A Businessman in Virginia decided to get back at the officials by forcing them to count almost 300,000 pennies for his tax bill. Nick Stafford has not had the most pleasant of experiences with the Department of Motor Vehicles (DMV) in Lebanon, Virginia, after a row he had with officials there. According to Bristol Herald Courier, Stafford contacted the DMV to check which address he should use in order to register three vehicles and pay the sales tax.
The DMV refused to provide him with direct phone numbers on who he should contact. Hence, he submitted a request under the Freedom of Information Act asking for a direct number, which was eventually provided. When he called the number, he was told that the number was not supposed to be disclosed to the public.

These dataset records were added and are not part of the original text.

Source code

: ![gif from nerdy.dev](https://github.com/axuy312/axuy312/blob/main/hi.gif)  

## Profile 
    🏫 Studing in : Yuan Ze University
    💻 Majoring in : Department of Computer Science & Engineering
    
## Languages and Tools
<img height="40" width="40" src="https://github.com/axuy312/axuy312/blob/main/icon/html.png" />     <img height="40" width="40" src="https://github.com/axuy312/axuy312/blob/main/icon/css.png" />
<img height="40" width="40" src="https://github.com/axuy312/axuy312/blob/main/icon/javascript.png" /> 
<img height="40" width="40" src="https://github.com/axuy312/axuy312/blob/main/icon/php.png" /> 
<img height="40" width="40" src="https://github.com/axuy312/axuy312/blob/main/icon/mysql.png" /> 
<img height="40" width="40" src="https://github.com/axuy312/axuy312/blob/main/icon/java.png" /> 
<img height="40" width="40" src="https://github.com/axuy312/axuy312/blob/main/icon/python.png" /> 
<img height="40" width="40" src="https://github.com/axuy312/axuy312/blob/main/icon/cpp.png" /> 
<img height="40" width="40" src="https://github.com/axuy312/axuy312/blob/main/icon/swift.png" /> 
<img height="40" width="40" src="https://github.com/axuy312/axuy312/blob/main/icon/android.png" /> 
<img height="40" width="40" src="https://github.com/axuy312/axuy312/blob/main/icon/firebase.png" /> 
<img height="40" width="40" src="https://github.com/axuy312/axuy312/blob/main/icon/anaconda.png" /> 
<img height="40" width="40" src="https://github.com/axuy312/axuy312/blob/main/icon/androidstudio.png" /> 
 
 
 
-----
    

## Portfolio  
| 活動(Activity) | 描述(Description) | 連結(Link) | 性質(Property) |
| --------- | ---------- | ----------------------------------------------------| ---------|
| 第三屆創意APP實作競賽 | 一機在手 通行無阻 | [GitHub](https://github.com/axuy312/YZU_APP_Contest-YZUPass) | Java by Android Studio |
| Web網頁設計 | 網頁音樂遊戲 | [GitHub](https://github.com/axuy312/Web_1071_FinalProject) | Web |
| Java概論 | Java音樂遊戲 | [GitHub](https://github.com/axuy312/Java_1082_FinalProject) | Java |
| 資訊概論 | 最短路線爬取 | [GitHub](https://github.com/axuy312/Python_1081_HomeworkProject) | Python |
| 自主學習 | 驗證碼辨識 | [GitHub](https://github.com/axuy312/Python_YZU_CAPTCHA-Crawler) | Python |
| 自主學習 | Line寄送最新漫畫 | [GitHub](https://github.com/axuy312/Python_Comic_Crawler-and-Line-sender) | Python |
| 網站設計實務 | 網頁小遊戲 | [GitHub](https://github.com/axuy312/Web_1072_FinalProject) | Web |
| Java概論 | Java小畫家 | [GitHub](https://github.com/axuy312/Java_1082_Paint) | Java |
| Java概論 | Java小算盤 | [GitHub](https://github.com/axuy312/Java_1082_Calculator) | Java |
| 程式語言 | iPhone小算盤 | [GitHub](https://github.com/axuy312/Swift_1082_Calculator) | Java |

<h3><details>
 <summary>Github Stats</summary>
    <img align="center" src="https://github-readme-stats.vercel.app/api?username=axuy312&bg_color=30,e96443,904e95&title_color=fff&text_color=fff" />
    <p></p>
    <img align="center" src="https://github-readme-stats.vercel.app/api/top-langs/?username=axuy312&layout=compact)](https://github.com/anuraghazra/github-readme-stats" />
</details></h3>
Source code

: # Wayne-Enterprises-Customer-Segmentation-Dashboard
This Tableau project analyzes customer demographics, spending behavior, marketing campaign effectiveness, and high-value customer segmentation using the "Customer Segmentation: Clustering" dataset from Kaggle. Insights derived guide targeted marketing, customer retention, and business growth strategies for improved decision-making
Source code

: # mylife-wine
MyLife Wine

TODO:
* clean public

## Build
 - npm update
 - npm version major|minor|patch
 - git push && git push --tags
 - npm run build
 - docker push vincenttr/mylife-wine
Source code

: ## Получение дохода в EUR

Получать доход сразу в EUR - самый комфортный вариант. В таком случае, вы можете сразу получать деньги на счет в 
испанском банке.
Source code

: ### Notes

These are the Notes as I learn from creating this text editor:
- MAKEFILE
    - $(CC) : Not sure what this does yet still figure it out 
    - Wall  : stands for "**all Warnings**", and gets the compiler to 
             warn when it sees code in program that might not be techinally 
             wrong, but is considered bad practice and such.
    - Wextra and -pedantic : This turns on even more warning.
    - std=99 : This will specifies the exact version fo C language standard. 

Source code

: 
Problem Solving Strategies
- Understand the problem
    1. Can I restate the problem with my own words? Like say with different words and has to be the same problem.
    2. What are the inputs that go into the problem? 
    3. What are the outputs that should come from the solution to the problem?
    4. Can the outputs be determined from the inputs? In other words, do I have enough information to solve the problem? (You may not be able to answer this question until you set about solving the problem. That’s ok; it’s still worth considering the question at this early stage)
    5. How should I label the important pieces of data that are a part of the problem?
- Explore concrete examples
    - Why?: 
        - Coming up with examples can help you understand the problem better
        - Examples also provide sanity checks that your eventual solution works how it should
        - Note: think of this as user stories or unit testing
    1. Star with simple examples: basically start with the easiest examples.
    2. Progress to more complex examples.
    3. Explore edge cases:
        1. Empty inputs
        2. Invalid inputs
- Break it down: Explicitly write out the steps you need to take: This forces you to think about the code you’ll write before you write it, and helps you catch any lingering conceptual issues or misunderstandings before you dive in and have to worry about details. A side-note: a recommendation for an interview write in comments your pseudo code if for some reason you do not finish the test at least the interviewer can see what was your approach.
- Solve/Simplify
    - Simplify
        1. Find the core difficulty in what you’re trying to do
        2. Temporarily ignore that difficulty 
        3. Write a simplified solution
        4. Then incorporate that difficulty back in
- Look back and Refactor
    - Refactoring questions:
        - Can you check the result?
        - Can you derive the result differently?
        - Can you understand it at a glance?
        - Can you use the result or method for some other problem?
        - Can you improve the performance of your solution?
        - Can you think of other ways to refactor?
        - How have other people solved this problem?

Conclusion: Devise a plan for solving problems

Though his query had later been answered, Stafford demanded to have the direct numbers to nine other tax offices, but was again refused. He then filed three lawsuits for the DMV and its employees to be fined, but the cases were dismissed.
“It shouldn’t matter if you pay $300 per year in income taxes or pay $300,000 per year in income taxes like myself, because the backbone of a free democracy/republic begins with government transparency, period,” said Stafford.
Stafford adopted his own way of dealing with the DMV, and decided to spend about $1,005 to purchase five wheelbarrows, and hired people to count 300,000 pennies that he used to pay the tax bill.
“My bank had to have the pennies brought in on a big truck. They had to special order those from, I guess, from the U.S. Mint,” Stafford told Inside Edition. “When we got the pennies from the bank they came rolled, so, instead of taking the pennies in rolls to the DMV, we paid 11 people to come with hammers to break up the penny rolls,” he added.
When the massive load of coins was delivered to the DMV, the employees on duty had to count and confirm that the amount paid was correct.Stafford said that spending the extra money was worth it. “Absolutely worth every penny of it. It cost a lot to get the pennies down there but I think I proved my point and that in and of itself is priceless,” he said.